Mr. Auster, during this exchange, shows promising signs of “getting it” — but then, just as we think he is about to grasp the nettle, disappoints us once again with this stupendously question-begging assertion:

[Darwinians] are stuck with a contradiction that they cannot escape, namely that it’s inherently impossible that organisms whose bodies carry out millions of highly purposeful functions came into being by a radically purposeless process.

What a pity, and how mistaken. Of course we can escape it; indeed, on our view, natural selection’s “radically purposeless” process is the only plausible account of how such purposeful functions can arise that doesn’t just “kick the can down the road”: to an invisible, immaterial agency whose own origin and purpose is simply left unaccounted for.

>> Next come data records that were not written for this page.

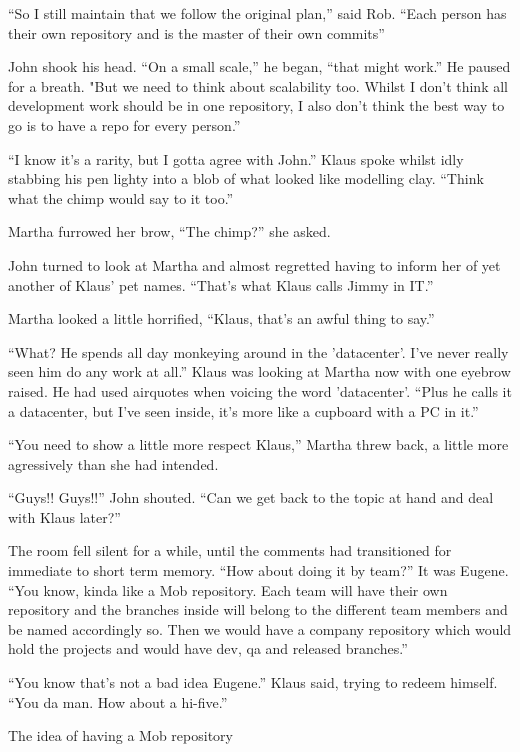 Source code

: \begin{trenches}
``So I still maintain that we follow the original plan,'' said Rob.  ``Each person has their own repository and is the master of their own commits''

John shook his head.  ``On a small scale,'' he began, ``that might work.''  He paused for a breath.  "But we need to think about scalability too.  Whilst I don't think all development work should be in one repository, I also don't think the best way to go is to have a repo for every person.''

``I know it's a rarity, but I gotta agree with John.''  Klaus spoke whilst idly stabbing his pen lighty into a blob of what looked like modelling clay.  ``Think what the chimp would say to it too.''

Martha furrowed her brow, ``The chimp?'' she asked.

John turned to look at Martha and almost regretted having to inform her of yet another of Klaus' pet names.  ``That's what Klaus calls Jimmy in IT.''  

Martha looked a little horrified, ``Klaus, that's an awful thing to say.''  

``What?  He spends all day monkeying around in the 'datacenter'.  I've never really seen him do any work at all.''  Klaus was looking at Martha now with one eyebrow raised.  He had used airquotes when voicing the word 'datacenter'.  ``Plus he calls it a datacenter, but I've seen inside, it's more like a cupboard with a PC in it.''

``You need to show a little more respect Klaus,'' Martha threw back, a little more agressively than she had intended.

``Guys!! Guys!!''  John shouted.  ``Can we get back to the topic at hand and deal with Klaus later?''

The room fell silent for a while, until the comments had transitioned for immediate to short term memory.  ``How about doing it by team?''  It was Eugene.  ``You know, kinda like a Mob repository.  Each team will have their own repository and the branches inside will belong to the different team members and be named accordingly so.  Then we would have a company repository which would hold the projects and would have dev, qa and released branches.''

``You know that's not a bad idea Eugene.''  Klaus said, trying to redeem himself.  ``You da man.  How about a hi-five.''

\end{trenches}

The idea of having a Mob repository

But it is clear, by now, I suppose, that there is little hope of rapprochement on this subject; the division between these two camps seems deep and unbridgeable. Each side thinks the other is in the grip of a delusional fixation upon axioms that are simply wrong, and as Luther said (and Bill V. recently reminded us): Contra Negantem Prima Principia Non Esse Disputandum — “One should not dispute with those who deny first principles.”


  1. Charles says

    Correct me if I am wrong, but my own interpretation of the argument has always been rather simple: Darwinian design is essentially “design by the environment.” The environment selects design A over design B because design A allows the species to thrive in that environment more than design B, or it gives those members of the species with design feature A an advantage in that environment over those members of the species with design feature B.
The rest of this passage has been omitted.